= Extracted records =
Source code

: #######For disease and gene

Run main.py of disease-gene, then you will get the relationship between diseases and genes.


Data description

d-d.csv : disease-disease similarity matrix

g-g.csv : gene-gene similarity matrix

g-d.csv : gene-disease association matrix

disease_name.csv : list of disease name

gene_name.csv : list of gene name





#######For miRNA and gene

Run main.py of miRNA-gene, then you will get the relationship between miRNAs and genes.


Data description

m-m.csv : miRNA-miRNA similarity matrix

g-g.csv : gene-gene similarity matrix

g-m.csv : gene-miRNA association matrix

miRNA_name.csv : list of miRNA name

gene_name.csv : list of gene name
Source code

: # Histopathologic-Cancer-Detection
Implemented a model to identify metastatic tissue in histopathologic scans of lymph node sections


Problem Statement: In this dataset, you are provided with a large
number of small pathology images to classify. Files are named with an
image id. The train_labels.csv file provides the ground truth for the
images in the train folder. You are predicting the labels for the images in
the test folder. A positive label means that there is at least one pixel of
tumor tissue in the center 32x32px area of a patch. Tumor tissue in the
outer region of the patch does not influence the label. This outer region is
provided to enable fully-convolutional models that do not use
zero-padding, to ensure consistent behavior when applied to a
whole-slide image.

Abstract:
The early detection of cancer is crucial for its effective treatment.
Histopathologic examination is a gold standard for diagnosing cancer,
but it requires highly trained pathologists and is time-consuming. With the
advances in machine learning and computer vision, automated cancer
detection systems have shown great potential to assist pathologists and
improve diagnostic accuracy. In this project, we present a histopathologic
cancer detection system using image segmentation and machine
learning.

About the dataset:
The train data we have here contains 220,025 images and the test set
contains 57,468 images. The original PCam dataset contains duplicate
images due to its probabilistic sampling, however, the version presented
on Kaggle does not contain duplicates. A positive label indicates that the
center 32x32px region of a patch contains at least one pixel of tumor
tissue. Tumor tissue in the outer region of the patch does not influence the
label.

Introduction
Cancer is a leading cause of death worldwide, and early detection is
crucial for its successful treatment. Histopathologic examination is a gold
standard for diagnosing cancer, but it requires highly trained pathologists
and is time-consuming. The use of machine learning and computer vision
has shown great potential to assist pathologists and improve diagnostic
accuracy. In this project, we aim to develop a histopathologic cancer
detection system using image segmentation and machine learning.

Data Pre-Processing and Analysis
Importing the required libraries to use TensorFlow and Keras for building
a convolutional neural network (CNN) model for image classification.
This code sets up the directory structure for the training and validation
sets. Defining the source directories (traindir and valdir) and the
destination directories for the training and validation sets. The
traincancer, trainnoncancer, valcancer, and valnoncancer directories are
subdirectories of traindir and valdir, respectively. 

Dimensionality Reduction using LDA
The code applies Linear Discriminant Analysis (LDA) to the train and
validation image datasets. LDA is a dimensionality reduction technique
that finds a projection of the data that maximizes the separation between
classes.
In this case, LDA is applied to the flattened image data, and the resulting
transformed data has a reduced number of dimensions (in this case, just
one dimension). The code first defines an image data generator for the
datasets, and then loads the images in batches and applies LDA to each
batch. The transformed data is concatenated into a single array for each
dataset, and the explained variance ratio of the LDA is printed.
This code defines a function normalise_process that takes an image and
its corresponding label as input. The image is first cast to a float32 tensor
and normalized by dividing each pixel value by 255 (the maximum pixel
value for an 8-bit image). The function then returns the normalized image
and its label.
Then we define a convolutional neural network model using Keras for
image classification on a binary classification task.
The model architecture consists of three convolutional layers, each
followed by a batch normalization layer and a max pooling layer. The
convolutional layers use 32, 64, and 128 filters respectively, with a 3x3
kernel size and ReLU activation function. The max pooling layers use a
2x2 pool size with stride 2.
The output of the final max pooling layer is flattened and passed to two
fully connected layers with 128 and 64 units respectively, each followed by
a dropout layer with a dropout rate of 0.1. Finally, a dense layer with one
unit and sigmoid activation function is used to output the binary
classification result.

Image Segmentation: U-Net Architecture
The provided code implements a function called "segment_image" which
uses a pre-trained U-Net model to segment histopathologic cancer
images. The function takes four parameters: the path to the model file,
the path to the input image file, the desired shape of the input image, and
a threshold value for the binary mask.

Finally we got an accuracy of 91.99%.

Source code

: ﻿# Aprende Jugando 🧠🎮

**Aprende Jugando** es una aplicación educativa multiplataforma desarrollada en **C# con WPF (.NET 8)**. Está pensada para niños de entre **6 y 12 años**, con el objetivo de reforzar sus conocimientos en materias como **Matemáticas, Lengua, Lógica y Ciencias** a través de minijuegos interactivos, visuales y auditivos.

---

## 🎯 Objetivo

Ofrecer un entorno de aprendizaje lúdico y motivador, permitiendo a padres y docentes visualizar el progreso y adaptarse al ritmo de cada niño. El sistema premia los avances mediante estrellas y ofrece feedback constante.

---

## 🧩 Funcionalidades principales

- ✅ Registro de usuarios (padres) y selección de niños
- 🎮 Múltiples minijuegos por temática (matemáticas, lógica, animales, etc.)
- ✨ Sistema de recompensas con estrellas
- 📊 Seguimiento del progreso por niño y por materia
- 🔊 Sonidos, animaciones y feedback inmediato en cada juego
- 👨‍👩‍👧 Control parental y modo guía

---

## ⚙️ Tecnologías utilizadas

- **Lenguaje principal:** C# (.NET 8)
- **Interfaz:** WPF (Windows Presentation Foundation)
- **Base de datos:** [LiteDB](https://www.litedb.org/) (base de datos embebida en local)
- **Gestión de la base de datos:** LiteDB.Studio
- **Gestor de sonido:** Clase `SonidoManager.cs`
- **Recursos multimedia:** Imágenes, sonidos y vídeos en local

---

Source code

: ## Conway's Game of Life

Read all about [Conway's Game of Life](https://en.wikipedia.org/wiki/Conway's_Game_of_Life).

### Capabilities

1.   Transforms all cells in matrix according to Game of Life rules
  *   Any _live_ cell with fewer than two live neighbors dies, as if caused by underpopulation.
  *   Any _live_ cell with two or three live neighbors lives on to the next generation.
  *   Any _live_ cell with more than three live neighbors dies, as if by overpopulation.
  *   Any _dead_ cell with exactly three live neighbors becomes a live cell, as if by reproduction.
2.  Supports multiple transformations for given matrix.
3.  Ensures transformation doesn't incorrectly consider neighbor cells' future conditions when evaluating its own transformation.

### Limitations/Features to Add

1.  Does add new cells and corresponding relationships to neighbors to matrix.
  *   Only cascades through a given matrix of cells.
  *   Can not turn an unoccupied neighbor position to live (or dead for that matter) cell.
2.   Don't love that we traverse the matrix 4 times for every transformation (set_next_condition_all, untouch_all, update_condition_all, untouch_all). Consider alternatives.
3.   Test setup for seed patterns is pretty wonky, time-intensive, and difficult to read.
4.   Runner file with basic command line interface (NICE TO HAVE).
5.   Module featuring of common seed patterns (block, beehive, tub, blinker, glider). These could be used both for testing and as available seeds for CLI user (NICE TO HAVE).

= Work to be completed =
Only one stretch of the records above is wanted: the lines between the one holding "kernel size and" and the one holding "a dropout layer", inclusive, reproduced exactly.

= Output for this task =
kernel size and ReLU activation function. The max pooling layers use a
2x2 pool size with stride 2.
The output of the final max pooling layer is flattened and passed to two
fully connected layers with 128 and 64 units respectively, each followed by
a dropout layer with a dropout rate of 0.1. Finally, a dense layer with one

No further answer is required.